Got this exerpt from an article by Dr David Speer:
Growth hormone, however, causes A.D.H. (Anti-Diuretic Hormone) to go up. ADH is a very potent coronary constrictor which also constricts veins. It is produced starting in the hypothalamus. The nerve endings of certain neurons in the hypothalamus reach into the posterior pituitary, and ADH and oxicitocin come from the posterior pituitary. ADH can go up to 20 times normal levels with fear, or anger, and stress. This can cause coronary constriction within minutes, and this can cause a massive heart attack.
Growth hormone makes ADH go up, and as a direct effect of this, water retention goes up, which causes higher blood pressure. ADH is dose dependent of GH, which is why you have to drop the dose if blood pressure goes up too high, until your circulatory system adjusts to handle it. This is the only bad side effect of an otherwise very good dose of growth hormone.

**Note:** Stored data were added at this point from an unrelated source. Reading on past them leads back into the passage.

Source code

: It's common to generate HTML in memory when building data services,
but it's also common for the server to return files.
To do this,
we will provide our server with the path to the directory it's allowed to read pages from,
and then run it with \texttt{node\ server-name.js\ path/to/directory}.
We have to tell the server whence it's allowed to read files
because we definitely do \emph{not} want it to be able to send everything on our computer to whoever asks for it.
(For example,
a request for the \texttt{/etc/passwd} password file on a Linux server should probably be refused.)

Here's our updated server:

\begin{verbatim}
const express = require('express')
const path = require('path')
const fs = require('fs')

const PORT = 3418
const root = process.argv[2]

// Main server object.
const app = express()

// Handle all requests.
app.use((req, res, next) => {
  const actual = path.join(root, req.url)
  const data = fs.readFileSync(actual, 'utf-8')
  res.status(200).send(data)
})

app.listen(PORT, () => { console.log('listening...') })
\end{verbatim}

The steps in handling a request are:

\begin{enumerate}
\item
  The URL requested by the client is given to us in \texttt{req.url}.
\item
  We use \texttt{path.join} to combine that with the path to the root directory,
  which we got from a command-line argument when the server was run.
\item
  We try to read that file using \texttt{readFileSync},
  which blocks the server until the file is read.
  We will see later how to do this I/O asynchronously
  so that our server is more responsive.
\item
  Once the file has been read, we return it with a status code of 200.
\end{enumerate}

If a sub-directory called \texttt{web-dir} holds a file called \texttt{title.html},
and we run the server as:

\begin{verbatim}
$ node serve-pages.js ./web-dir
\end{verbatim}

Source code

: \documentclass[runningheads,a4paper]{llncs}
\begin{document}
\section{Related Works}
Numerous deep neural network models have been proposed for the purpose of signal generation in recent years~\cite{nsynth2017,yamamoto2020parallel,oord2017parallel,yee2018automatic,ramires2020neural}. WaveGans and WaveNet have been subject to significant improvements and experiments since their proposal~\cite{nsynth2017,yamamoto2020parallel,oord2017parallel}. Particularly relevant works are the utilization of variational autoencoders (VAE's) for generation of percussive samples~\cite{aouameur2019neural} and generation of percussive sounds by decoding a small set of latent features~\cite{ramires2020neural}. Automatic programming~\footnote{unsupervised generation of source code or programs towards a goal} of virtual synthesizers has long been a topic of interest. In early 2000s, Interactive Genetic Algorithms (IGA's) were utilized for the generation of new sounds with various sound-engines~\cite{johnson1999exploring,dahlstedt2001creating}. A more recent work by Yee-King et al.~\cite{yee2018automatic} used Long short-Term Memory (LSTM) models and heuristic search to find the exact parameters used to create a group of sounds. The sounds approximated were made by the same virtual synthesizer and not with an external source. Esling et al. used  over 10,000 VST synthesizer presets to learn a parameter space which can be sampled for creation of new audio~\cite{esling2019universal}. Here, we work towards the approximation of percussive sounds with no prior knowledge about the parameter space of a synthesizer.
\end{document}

Prohormone precursors (eg., androstenedione) can aromatize directly to estrogen. So don't take androstenedione, or androstenediol, etc. They are all more likely to aromatize to estrogen than testosterone. Arimidex protects you from aromatization from all of them. Arimidex is a breakthrough, it is breakthrough medicine. Everybody (men and women) should probably be on 1 pill of Arimidex per week.
If somebody is taking GH and also testosterone, then they are getting increased water retention from the increase in ADH, and also increased sodium retention from elevated testosterone. Aromatization of testosterone increases with age. So if you take Arimidex, you block the conversion of testosterone to estrogen. This then helps to reduce water retention due to elevated estrogen. If you also take clonidine, this stops elevated ADH, which stops the active water retention.